2. The appellant, Shawnee Bank, Inc., became successor by merger to 2nd Avenue Bank of South Charleston. Thus, the term "the bank" will hereinafter be used to refer to either 2nd Avenue Bank of South Charleston or Shawnee Bank.

3. During the proceedings before the circuit court, James H. Paige, III, was the Secretary of the Department of Tax and Revenue of the State of West Virginia/Tax Commissioner. On February 11, 1997, Robin C. Capehart succeeded James Paige in this office. Accordingly, Commissioner Capehart, not former Commissioner Paige, responded to this appeal.

4. While the 1983 version of W. Va. Code 11-13-2k was not in effect during the first year covered by the assessment in question, the 1983 amendment made no change to the language we are now asked to interpret.

5. The United States Supreme Court has explained that:

[the intergovernmental tax immunity doctrine] is based on the proposition that the borrowing power is an essential aspect of the Federal Government's authority and, just as the Supremacy Clause bars the States from directly taxing federal property, it also bars the States from taxing federal obligations in a manner which has an adverse effect on the United States' borrowing ability.

Rockford Life Ins. Co. v. Illinois Dep't of Revenue, 482 U.S. 182, 190, 107 S. Ct. 2312, 2317, 96 L. Ed. 2d 152, 160 (1987) (citations omitted).

6. 31 U.S.C. 3124(a).

7. The purpose of the FNMA is to operate a secondary market for home mortgages. 12 U.S.C. 1716b (1968) (1994 Ed.).

8. Although the Lefkowitz court found that the FNMA was a federal instrumentality, it concluded that the burden created by the New York state requirement that the FNMA pay interest on tax and insurance escrow accounts was collateral and minimal and did not violate the Supremacy Clause. Federal Nat'l Mortgage Ass'n v. Lefkowitz, 390 F. Supp. 1364 (S.D.N.Y. 1975).

9. For another case implying that the FNMA is a federal instrumentality, see Kidder Peabody & Co., Inc. v.

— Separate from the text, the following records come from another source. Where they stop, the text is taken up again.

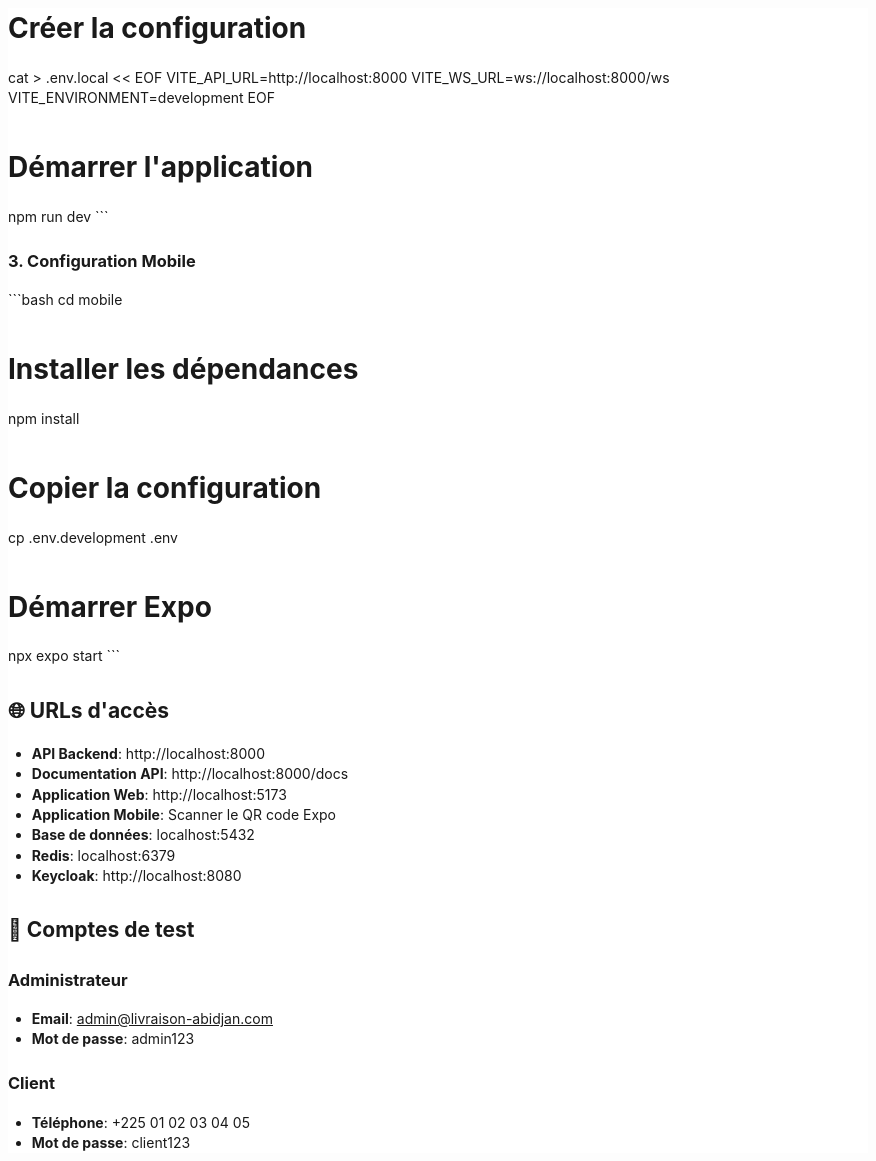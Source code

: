 # Créer la configuration
cat > .env.local << EOF
VITE_API_URL=http://localhost:8000
VITE_WS_URL=ws://localhost:8000/ws
VITE_ENVIRONMENT=development
EOF

# Démarrer l'application
npm run dev
\`\`\`

### 3. Configuration Mobile

\`\`\`bash
cd mobile

# Installer les dépendances
npm install

# Copier la configuration
cp .env.development .env

# Démarrer Expo
npx expo start
\`\`\`

## 🌐 URLs d'accès

- **API Backend**: http://localhost:8000
- **Documentation API**: http://localhost:8000/docs
- **Application Web**: http://localhost:5173
- **Application Mobile**: Scanner le QR code Expo
- **Base de données**: localhost:5432
- **Redis**: localhost:6379
- **Keycloak**: http://localhost:8080

## 👥 Comptes de test

### Administrateur
- **Email**: admin@livraison-abidjan.com
- **Mot de passe**: admin123

### Client
- **Téléphone**: +225 01 02 03 04 05
- **Mot de passe**: client123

Unigestion Int'l, Ltd., 903 F. Supp. 479 (S.D.N.Y. 1995) (finding, in part, that FNMA securities were government securities and, as such, they were exempt from federal Securities Act registration requirements).

10. Although the Northrip court recognized the contrary result reached in Federal Nat'l Mortgage Ass'n v. Lefkowitz, 390 F. Supp. 1364 (S.D.N.Y 1975), it commented that the Lefkowitz court "discussed neither state action cases nor cases construing the Supremacy Clause as they related to federally organized corporations." Northrip v. Federal National Mortgage Assoc., 527 F.2d 23, 32 n.7 (6th Cir. 1975). The Northrip court concluded that Lefkowitz was not persuasive in resolving a case involving state action under the Fifth or Fourteenth Amendments to the United States Constitution. Id.

11. This provision states in relevant part: "'[n]o civil or criminal penalty provided under [the Truth in Lending Act] for any violation thereof may be imposed upon the United States or any agency thereof . . . .'" Werts v. Federal Nat'l Mortgage Ass'n, 48 B.R. 980, 983 (E.D. Pa. 1985) (alteration in original) (quoting 15 U.S.C. 1612(b)).

12. Our holding makes an exception for interest derived from mortgage-backed securities to conform with the provision of W. Va. Code 11-13-2k (1983) (Repl. Vol. 1983) (Repealed 1989) that states "gross income shall not include . . . (c) interest received on investments or loans primarily secured by first mortgages or deeds of trust on residential property occupied by nontransients . . . ."

13. The bank asserts that it took the deduction in the year the loans were ascertained to be worthless in an amount sufficient to offset the previously reported and taxed income, but not exceeding the principal loaned.

14. Pursuant to W. Va. Code 29A-2-5 (1982) (Repl. Vol. 1993), the 1974 regulations were re-filed with the Secretary of State on December 29, 1982 (however the effective date remained July 1, 1974). W. Va. Leg. Reg. (BOT) 11-10, Series XIII, 1.05, page 1 (1974) (re-filed 1982).